Things get ugly, police show up as strike negotiations go full Jerry Springer

It’s never a good sign in a negotiation when someone calls the cops.

On Thursday morning, according to School Committee Chair Chris Brezski, things seemed to be going in a positive direction at the bargaining table. Then things unraveled, people started shouting, and someone called the police to report a possible fight.

“The mediator came down to our room, handed us all the nose, and we gave him an earful,” Michael Zilles shrugged at a press conference outside the Education Center Thursday night. “That’s what happened.
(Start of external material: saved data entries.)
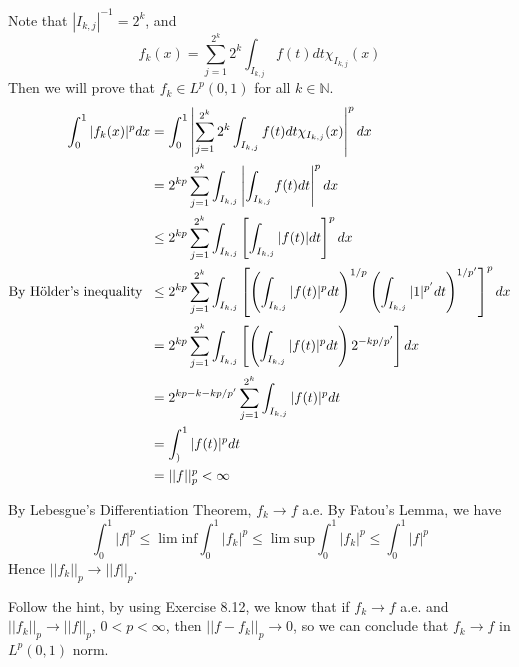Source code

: \documentclass[a4paper,11pt]{article}
\begin{document}
\begin{enumerate}
		Note that $|I_{k,j}|^{-1} = 2^k$, and
			$$f_k (x) = \sum_{j=1}^{2^k} 2^k \int_{I_{k,j}} f(t) dt \chi_{I_{k,j}} (x)$$
		Then we will prove that $f_k \in L^p (0,1)$ for all $k \in \mathbb{N}$.
			$$\begin{aligned}
			\int_0^1 |f_k(x)|^p dx
			&= \int_0^1 \left| \sum_{j=1}^{2^k} 2^k \int_{I_{k,j}} f(t) dt \chi_{I_{k,j}} (x) \right|^p dx\\
			&= 2^{kp} \sum_{j=1}^{2^k} \int_{I_{k,j}} \left| \int_{I_{k,j}} f(t) dt \right|^p dx\\
			&\leq 2^{kp} \sum_{j=1}^{2^k} \int_{I_{k,j}} \left[ \int_{I_{k,j}} |f(t)| dt \right]^p dx\\
			\text{By H$\ddot{\text{o}}$lder's inequality} \hspace{0.2cm}
			&\leq 2^{kp} \sum_{j=1}^{2^k} \int_{I_{k,j}} \left[ \left( \int_{I_{k,j}} |f(t)|^p dt \right)^{1/p} \left( \int_{I_{k,j}} |1|^{p'} dt \right)^{1/p'} \right]^p dx\\
			&= 2^{kp} \sum_{j=1}^{2^k} \int_{I_{k,j}} \left[ \left( \int_{I_{k,j}} |f(t)|^p dt \right) 2^{-kp/p'} \right] dx\\
			&= 2^{kp - k - kp/p'} \sum_{j=1}^{2^k} \int_{I_{k,j}} |f(t)|^p dt\\
			&= \int_)^1 |f(t)|^p dt\\
			&= ||f||_p^p < \infty
			\end{aligned}$$

		By Lebesgue’s Differentiation Theorem, $f_k \to f$ a.e. By Fatou’s Lemma, we have
			$$\int_0^1 |f|^p
			\leq \lim \text{inf} \int_0^1 |f_k|^p
			\leq \lim \text{sup} \int_0^1 |f_k|^p
			\leq \int_0^1 |f|^p$$
		Hence $||f_k||_p \to ||f||_p$.\

		Follow the hint, by using Exercise 8.12, we know that if $f_k \to f$ a.e. and $||f_k||_p \to ||f||_p$, $0 < p < \infty$, then $||f - f_k||_p \to 0$, so we can conclude that $f_k \to f$ in $L^p(0,1)$ norm.\\



\end{enumerate}
\end{document}
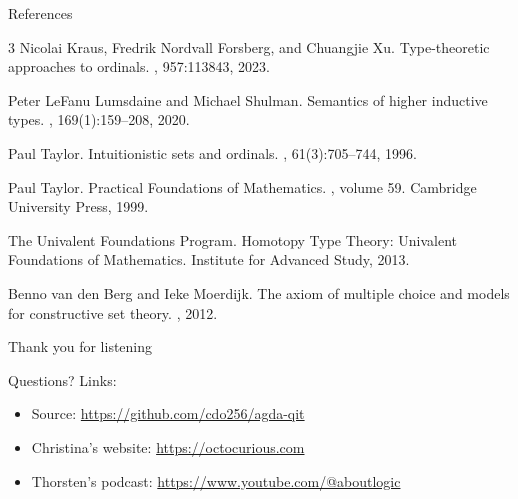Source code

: \documentclass{beamer}
\begin{document}
\begin{frame}[allowframebreaks]{References}
\begin{thebibliography}{3}
  Nicolai Kraus, Fredrik Nordvall Forsberg, and Chuangjie Xu.
  \newblock Type-theoretic approaches to ordinals.
  , 957:113843, 2023.

  Peter LeFanu Lumsdaine and Michael Shulman.
  \newblock Semantics of higher inductive types.
  , 169(1):159--208, 2020.

  Paul Taylor.
  \newblock Intuitionistic sets and ordinals.
  , 61(3):705--744, 1996.

  Paul Taylor.
  \newblock Practical Foundations of Mathematics.
  , volume 59. Cambridge University Press, 1999.

  The Univalent Foundations Program.
  \newblock Homotopy Type Theory: Univalent Foundations of Mathematics.
  \newblock Institute for Advanced Study, 2013.

  Benno van den Berg and Ieke Moerdijk.
  \newblock The axiom of multiple choice and models for constructive set theory.
  , 2012.

  \end{thebibliography}
\end{frame}

\begin{frame}
  \centering
  \vfill
  {\LARGE Thank you for listening}

  \vspace{1em}

  Questions?
  \vspace{1em}
  Links:
  \begin{itemize}
    \item Source: \url{https://github.com/cdo256/agda-qit}
    \item Christina's website: \url{https://octocurious.com}
    \item Thorsten's podcast: \url{https://www.youtube.com/@aboutlogic}
  \end{itemize}
  \vfill
\end{frame}
\end{document}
And then somebody called the police.”

There was no physical altercation—just very loud arguing—but Brezski later said that the tensions spilled over to City Hall when several union members tried to get into Mayor Ruthanne Fuller’s office to speak to her directly.

Zilles, said members did go to see Fuller, but they didn’t try to storm in.

Newton police officers were inside the Education Center Thursday night, while Fuller and Breszki gave their side of the day’s events.

“Our teachers are passionate,” Fuller said about the NTA members showing up at her office.

“What they did today was not role-modeling what I think our adults should be doing here in Newton.,” she continued, adding that she was in a meeting with the commissioner of Parks, Recreation and Culture at the time. “They pushed past the office staff, they crowded down the hall in front of my office, they started pounding on the door.”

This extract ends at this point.